*** Opening Records provided ***

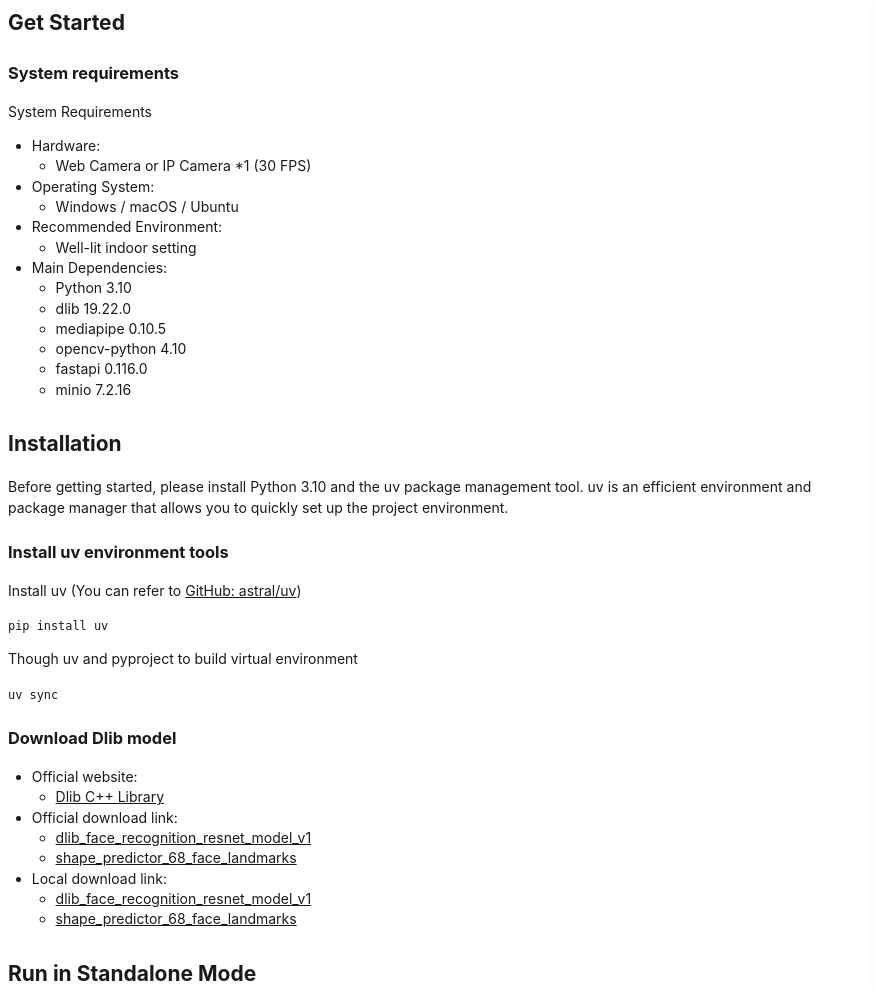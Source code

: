 ## Get Started

### System requirements

System Requirements
- Hardware:
  - Web Camera or IP Camera *1 (30 FPS)
- Operating System:
  - Windows / macOS / Ubuntu
- Recommended Environment:
  - Well-lit indoor setting
- Main Dependencies:
  - Python 3.10
  - dlib 19.22.0
  - mediapipe 0.10.5
  - opencv-python 4.10
  - fastapi 0.116.0
  - minio 7.2.16

## Installation

Before getting started, please install Python 3.10 and the uv package management tool. uv is an efficient environment and package manager that allows you to quickly set up the project environment.

### Install uv environment tools

Install uv (You can refer to [GitHub: astral/uv](https://github.com/astral-sh/uv))
```
pip install uv
```

Though uv and pyproject to build virtual environment
```
uv sync
```

### Download Dlib model

- Official website:
  - [Dlib C++ Library](http://dlib.net/)
- Official download link:
  - [dlib_face_recognition_resnet_model_v1](https://dlib.net/files/dlib_face_recognition_resnet_model_v1.dat.bz2)
  - [shape_predictor_68_face_landmarks](https://dlib.net/files/shape_predictor_68_face_landmarks.dat.bz2)
- Local download link:
  - [dlib_face_recognition_resnet_model_v1](https://drive.google.com/file/d/1VcyOqEBOWIOuIx0L-jwQFdZ-BtkDnAtV/view?usp=sharing)
  - [shape_predictor_68_face_landmarks](https://drive.google.com/file/d/15XQmMtGZRBo7N4aHPUvZxKIgIDbd7qQ2/view?usp=sharing)

## Run in Standalone Mode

*** Closing Records provided ***

> What you have to do: Copy the preceding data in full and word for word, dropping its pictures.

> Answer section:
Source code

: ## Get Started

### System requirements

System Requirements
- Hardware:
  - Web Camera or IP Camera *1 (30 FPS)
- Operating System:
  - Windows / macOS / Ubuntu
- Recommended Environment:
  - Well-lit indoor setting
- Main Dependencies:
  - Python 3.10
  - dlib 19.22.0
  - mediapipe 0.10.5
  - opencv-python 4.10
  - fastapi 0.116.0
  - minio 7.2.16

## Installation

Before getting started, please install Python 3.10 and the uv package management tool. uv is an efficient environment and package manager that allows you to quickly set up the project environment.

### Install uv environment tools

Install uv (You can refer to [GitHub: astral/uv](https://github.com/astral-sh/uv))
```
pip install uv
```

Though uv and pyproject to build virtual environment
```
uv sync
```

### Download Dlib model

- Official website:
  - [Dlib C++ Library](http://dlib.net/)
- Official download link:
  - [dlib_face_recognition_resnet_model_v1](https://dlib.net/files/dlib_face_recognition_resnet_model_v1.dat.bz2)
  - [shape_predictor_68_face_landmarks](https://dlib.net/files/shape_predictor_68_face_landmarks.dat.bz2)
- Local download link:
  - [dlib_face_recognition_resnet_model_v1](https://drive.google.com/file/d/1VcyOqEBOWIOuIx0L-jwQFdZ-BtkDnAtV/view?usp=sharing)
  - [shape_predictor_68_face_landmarks](https://drive.google.com/file/d/15XQmMtGZRBo7N4aHPUvZxKIgIDbd7qQ2/view?usp=sharing)

## Run in Standalone Mode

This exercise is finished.